§ **WHAT IS BEING ASKED**
Among these entries, how many lines have the string "transition" in them? Only the number is needed.

§ **EXERCISE MATERIAL**
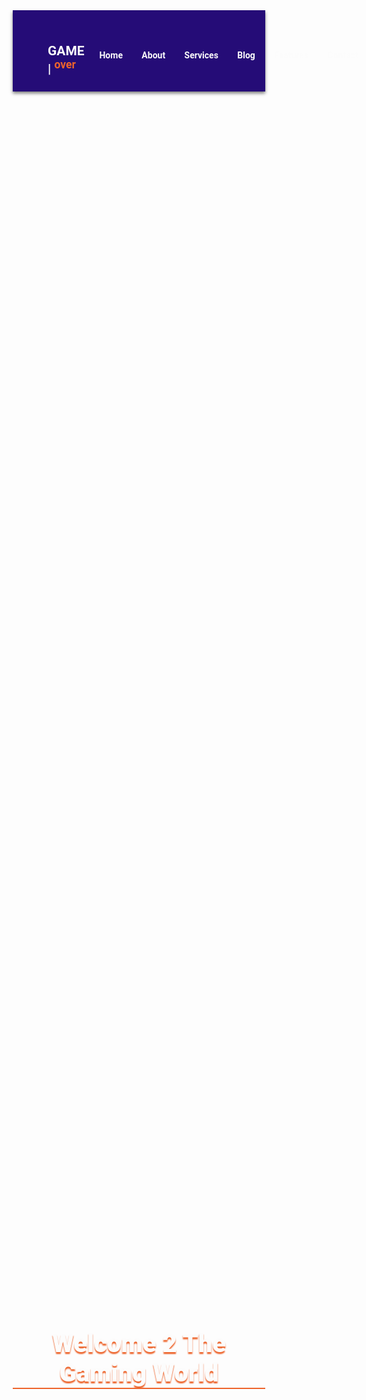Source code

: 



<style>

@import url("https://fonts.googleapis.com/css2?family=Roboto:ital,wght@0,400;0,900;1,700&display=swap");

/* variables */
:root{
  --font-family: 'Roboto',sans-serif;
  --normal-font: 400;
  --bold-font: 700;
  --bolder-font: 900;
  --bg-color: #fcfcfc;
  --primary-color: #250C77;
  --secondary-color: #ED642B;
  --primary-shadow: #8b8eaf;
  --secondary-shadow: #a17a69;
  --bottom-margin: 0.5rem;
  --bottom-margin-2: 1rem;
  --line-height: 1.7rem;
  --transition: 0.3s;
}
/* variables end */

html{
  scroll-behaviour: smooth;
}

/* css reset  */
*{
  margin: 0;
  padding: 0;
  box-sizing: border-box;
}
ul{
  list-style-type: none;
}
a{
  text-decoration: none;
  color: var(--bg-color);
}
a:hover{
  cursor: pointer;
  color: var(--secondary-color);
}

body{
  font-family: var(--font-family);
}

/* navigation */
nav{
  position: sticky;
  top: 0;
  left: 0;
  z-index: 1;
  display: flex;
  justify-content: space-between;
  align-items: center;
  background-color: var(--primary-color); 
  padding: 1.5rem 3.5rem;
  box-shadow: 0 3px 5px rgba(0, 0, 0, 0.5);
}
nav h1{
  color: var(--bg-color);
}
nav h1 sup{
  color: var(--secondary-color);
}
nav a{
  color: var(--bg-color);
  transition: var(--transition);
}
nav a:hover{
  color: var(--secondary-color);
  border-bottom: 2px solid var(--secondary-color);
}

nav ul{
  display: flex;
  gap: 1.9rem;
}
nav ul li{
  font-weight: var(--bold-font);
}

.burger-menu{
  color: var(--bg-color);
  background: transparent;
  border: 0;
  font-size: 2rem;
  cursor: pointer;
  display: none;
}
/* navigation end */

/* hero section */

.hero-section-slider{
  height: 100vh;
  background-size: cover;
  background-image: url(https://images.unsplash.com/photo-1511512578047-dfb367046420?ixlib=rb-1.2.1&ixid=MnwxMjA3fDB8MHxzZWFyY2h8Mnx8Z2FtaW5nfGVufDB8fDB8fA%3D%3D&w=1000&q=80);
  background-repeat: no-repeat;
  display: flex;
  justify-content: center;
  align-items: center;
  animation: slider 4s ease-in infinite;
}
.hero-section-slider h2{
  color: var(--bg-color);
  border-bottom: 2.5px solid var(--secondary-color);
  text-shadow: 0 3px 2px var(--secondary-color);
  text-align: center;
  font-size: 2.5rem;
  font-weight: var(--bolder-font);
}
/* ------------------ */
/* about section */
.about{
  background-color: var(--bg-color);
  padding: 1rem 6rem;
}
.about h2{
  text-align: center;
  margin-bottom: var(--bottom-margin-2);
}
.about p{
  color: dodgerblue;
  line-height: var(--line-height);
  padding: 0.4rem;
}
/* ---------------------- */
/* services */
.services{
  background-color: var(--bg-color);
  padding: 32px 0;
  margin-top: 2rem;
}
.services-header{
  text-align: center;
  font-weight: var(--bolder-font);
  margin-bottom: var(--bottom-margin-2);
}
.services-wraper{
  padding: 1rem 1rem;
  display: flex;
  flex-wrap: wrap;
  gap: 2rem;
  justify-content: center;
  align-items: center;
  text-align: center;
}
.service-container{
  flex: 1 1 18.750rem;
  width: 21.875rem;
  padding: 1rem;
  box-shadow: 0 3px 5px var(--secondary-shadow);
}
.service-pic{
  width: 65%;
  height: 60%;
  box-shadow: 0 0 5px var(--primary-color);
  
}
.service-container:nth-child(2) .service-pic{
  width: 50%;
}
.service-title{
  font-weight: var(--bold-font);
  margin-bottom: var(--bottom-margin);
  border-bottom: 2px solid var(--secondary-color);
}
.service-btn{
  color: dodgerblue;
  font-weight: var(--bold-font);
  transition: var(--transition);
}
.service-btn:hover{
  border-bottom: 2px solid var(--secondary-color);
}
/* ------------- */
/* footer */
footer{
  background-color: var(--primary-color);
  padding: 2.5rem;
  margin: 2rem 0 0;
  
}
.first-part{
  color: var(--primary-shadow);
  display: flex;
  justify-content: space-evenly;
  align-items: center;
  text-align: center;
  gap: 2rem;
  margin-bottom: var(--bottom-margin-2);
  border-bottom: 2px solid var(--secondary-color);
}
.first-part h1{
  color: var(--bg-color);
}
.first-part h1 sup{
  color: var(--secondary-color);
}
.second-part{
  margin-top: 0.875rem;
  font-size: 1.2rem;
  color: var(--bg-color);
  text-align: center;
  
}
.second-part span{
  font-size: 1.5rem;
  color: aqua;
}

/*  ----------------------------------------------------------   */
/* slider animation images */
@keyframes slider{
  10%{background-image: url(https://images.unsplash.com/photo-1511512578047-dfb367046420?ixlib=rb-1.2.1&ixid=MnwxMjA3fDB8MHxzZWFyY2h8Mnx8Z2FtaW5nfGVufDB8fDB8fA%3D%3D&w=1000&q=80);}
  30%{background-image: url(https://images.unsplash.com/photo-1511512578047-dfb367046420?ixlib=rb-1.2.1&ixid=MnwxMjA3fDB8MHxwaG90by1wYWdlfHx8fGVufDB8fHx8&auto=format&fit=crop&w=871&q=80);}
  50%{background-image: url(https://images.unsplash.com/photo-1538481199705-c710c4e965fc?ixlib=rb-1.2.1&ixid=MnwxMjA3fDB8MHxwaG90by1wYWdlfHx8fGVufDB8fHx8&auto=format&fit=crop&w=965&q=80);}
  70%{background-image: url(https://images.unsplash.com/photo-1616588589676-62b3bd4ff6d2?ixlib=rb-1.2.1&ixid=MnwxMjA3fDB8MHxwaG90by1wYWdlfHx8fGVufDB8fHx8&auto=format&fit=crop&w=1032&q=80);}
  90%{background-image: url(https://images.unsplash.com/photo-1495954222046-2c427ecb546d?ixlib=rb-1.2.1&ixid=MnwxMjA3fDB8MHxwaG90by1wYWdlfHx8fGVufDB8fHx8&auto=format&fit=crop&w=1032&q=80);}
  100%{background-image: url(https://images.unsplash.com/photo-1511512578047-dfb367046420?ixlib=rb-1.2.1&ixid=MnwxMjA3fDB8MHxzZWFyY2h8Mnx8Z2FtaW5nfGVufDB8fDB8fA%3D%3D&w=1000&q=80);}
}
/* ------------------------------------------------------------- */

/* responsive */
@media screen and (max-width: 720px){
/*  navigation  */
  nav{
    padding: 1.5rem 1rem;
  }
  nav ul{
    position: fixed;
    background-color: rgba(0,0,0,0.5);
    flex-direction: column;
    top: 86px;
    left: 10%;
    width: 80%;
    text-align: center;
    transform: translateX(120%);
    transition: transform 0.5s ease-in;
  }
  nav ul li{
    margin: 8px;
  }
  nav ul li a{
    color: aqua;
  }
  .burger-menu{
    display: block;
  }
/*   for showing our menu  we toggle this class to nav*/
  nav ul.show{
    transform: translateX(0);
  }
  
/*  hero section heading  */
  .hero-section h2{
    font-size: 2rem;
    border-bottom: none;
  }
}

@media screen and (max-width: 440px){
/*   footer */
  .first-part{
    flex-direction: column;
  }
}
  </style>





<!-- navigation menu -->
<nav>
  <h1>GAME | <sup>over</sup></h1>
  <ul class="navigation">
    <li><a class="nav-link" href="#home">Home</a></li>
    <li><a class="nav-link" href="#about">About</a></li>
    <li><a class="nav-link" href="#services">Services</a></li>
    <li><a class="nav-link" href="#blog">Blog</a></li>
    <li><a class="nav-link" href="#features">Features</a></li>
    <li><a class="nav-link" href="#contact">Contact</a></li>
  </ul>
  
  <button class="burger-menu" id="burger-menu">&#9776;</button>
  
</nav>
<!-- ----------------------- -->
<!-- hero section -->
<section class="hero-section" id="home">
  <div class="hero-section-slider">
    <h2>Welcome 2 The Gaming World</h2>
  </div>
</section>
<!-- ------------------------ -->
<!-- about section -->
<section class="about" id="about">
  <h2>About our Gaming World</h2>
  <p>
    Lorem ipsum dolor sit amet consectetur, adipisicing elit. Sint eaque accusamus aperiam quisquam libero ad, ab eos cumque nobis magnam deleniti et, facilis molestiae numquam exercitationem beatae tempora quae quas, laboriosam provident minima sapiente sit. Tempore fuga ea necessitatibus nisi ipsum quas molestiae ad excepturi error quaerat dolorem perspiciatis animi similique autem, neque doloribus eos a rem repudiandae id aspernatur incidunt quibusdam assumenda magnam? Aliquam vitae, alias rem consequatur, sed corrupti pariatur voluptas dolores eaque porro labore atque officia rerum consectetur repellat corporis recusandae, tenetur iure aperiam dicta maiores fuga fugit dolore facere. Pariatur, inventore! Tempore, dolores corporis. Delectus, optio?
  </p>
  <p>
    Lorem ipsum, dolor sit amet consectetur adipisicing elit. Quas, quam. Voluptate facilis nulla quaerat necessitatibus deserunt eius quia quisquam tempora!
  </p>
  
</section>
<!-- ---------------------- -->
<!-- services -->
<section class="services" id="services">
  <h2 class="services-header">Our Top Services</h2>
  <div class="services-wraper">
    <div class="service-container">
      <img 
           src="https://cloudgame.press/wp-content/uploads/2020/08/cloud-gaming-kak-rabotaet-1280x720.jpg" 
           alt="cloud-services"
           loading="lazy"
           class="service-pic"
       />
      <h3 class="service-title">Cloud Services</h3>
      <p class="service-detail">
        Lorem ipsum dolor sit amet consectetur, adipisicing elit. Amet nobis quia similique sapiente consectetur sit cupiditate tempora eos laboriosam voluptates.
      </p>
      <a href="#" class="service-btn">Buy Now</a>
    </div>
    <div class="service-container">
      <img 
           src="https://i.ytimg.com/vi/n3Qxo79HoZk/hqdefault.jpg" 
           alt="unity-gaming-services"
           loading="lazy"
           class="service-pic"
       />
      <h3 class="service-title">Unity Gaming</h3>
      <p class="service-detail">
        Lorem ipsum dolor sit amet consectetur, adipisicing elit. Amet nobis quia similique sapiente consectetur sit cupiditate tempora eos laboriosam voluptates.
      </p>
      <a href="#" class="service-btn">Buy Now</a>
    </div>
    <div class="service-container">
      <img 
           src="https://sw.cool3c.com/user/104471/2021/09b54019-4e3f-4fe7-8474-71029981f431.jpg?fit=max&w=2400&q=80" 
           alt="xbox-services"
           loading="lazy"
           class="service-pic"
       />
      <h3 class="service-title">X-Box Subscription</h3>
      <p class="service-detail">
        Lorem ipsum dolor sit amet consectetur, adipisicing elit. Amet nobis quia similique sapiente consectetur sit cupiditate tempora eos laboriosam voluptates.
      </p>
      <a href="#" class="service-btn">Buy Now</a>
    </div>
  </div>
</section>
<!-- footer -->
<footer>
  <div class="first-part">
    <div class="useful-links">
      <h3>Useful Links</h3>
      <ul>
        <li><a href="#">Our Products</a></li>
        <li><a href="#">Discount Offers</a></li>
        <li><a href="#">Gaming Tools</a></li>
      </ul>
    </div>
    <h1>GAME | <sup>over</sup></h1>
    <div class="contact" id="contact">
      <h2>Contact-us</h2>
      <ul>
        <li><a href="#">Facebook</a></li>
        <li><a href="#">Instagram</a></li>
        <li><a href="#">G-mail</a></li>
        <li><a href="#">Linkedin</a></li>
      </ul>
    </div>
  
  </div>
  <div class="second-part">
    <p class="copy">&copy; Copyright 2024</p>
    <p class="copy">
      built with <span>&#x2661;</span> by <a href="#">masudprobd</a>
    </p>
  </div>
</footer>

§ **REPLY TO THE TASK**
4